People who are rejected may be more likely to volunteer or give to a worthy cause, new findings have suggested. Published in the Journal of Consumer Research, the study also found individuals who feel ignored might indulge in conspicuous consumption.

Authors of the report noted the need to belong is a universal theme that crosses all cultures - but explained people behave differently when they experience social exclusion.

According to the findings, individuals who see their self-esteem or sense of belonging threatened may counter this by acting and thinking in a more pro-social and affiliative manner.

The authors - from the University of Houston-Clear Lake and the University of Texas at San Antonio - observed this reaction can help people reconnect with society and bolster their interpersonal attractiveness.

They found those who felt ignored preferred notable clothing makes, adding: "In contrast, being rejected increased pro-social behaviour, but had no effect for clothing with conspicuous brand logos."

Dr Ruth Lowry, Chartered Psychologist, commented: "Among the primary motives for volunteering, individuals cite self-esteem enhancement (feeling better about yourself), a sense of belonging and greater skill competence (employability). 

"Therefore it makes sense that those with low self-esteem or in threatening situations would seek belonging and acceptance within the community - [with] volunteering providing the perfect vehicle to do so.

"Volunteering is often seen as a positive means of giving back to a community but the gains to the individual are also powerful - studies have cited the potential to enhance the social integration of isolated groups including the homeless and those with psychological disorders. 

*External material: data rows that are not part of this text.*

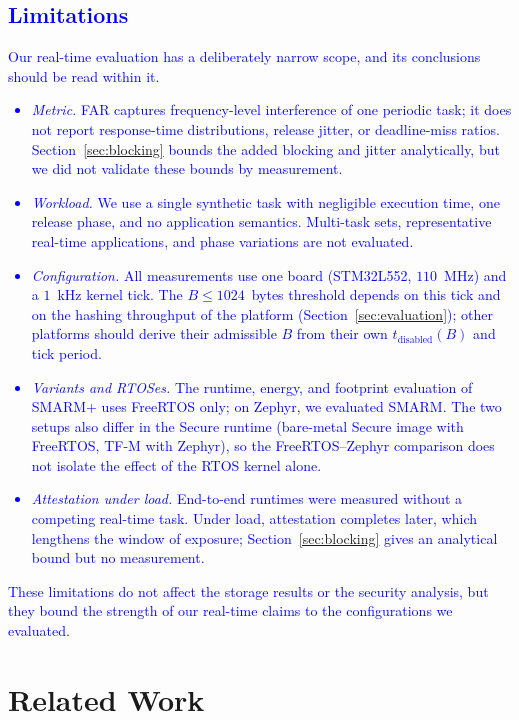 \documentclass[journal]{IEEEtran}
\newcommand\ben[1]{\textcolor{blue}{#1}}
\newcommand{\rtsmarm}{SMARM+\xspace}
\begin{document}
\subsection{\ben{Limitations}}
\label{sec:limitations}
\ben{Our real-time evaluation has a deliberately narrow scope, and its conclusions should be read within it.
\begin{itemize}
  \item \emph{Metric.} FAR captures frequency-level interference of one periodic task; it does not report response-time distributions, release jitter, or deadline-miss ratios. Section~\ref{sec:blocking} bounds the added blocking and jitter analytically, but we did not validate these bounds by measurement.
  \item \emph{Workload.} We use a single synthetic task with negligible execution time, one release phase, and no application semantics. Multi-task sets, representative real-time applications, and phase variations are not evaluated.
  \item \emph{Configuration.} All measurements use one board (STM32L552, $110$~MHz) and a $1$~kHz kernel tick. The $B \le 1024$~bytes threshold depends on this tick and on the hashing throughput of the platform (Section~\ref{sec:evaluation}); other platforms should derive their admissible $B$ from their own $t_{\text{disabled}}(B)$ and tick period.
  \item \emph{Variants and RTOSes.} The runtime, energy, and footprint evaluation of \rtsmarm uses FreeRTOS only; on Zephyr, we evaluated SMARM. The two setups also differ in the Secure runtime (bare-metal Secure image with FreeRTOS, TF-M with Zephyr), so the FreeRTOS--Zephyr comparison does not isolate the effect of the RTOS kernel alone.

  \item \emph{Attestation under load.} End-to-end runtimes were measured without a competing real-time task. Under load, attestation completes later, which lengthens the window of exposure; Section~\ref{sec:blocking} gives an analytical bound but no measurement.
\end{itemize}
These limitations do not affect the storage results or the security analysis, but they bound the strength of our real-time claims to the configurations we evaluated.}


\section{Related Work}
\label{sec:related}
\end{document}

"An interesting study is that of Steffen et al in The Social Science Journal, 2209, [which] reported the longitudinal results of people who had volunteered at the World Trade Centre in the wake of 9/11. 

"They found that by offering assistance, individuals felt less victimised by the attacks and a greater sense of healing by feeling more integral to their communities. These individuals also reported greater community involvement in the years following the disaster."